The Palace of Fuensalida, is a palace located in city of Toledo, Castile-La Mancha, Spain that was built in the mid-15th century by Pedro López de Ayala, the first lord of Fuensalida, is an example of the Toledan Mudéjar, a historical typology that is scarce in Toledo built heritage, where there exist a merging of three styles: Gothic, Plateresque and Mudéjar.

It is integrated in a big block, which also includes the Taller del Moro and the Iglesia de Santo Tomé, which forms the north façade of the Plaza del Conde.

The first Count of Fuensalida, Pedro López de Ayala, commissioned this house in 1440 for the mayorazgos of this title, of which was founder. This first Count of Fuensalida, son of the famous Chancellor López de Ayala, mayor of Toledo and of the fortresses of the city.
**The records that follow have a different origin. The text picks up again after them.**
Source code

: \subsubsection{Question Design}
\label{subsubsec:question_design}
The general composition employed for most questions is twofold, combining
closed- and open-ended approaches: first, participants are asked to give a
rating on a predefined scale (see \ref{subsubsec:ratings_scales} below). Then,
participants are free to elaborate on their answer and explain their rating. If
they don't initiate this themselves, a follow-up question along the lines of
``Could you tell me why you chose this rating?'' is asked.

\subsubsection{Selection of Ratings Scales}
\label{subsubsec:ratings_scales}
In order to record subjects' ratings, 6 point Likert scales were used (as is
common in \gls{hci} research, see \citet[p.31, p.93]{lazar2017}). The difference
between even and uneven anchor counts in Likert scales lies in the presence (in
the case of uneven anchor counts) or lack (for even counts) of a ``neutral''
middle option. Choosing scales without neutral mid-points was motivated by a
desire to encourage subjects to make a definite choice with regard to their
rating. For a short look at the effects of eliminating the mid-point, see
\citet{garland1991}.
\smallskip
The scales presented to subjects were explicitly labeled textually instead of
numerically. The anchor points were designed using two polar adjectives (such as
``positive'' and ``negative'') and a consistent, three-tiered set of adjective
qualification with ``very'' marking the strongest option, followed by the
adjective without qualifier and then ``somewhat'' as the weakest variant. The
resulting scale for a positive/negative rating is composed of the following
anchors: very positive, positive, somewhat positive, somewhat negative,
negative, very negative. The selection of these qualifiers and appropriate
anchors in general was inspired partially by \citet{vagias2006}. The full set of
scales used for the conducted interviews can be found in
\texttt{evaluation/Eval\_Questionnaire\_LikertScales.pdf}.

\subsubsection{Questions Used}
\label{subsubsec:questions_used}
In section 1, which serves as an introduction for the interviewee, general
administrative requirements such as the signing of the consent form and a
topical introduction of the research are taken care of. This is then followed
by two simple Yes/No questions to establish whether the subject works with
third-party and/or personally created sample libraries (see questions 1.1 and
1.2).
Charles V, Holy Roman Emperor lived in this Palace while the construction of the Alcázar was completed. In his letters and in its courtyard, his son and future king, Philip II, experienced some of his childhood experiences, along with his mother, the Empress, here. Today, a sculpture by Pompeo Leoni representing Isabel of Portugal presides over the courtyard of Fuensalida.

==Legend==
During an absence of the Emperor in the palace, there occurred the illness and subsequent death of his wife, Isabel of Portugal. The funeral procession departed from this Palace with the corpse journeying towards Granada. A legend arose that Francisco de Borja, Duke of Gandía, anonymously in love with the Empress, led the funeral procession, and he had to recognize Isabel's corpse upon his arrival in the Alhambra. There he opened the coffin and, after verifying the deterioration of the beauty of which it was his mistress, and pronounced those proverbial words: I will not serve again to any lord that can die.

That event made him change his life. He was ordained a priest and professed in the Society of Jesus, of which he was third General Superior. Then the Church made him Saint.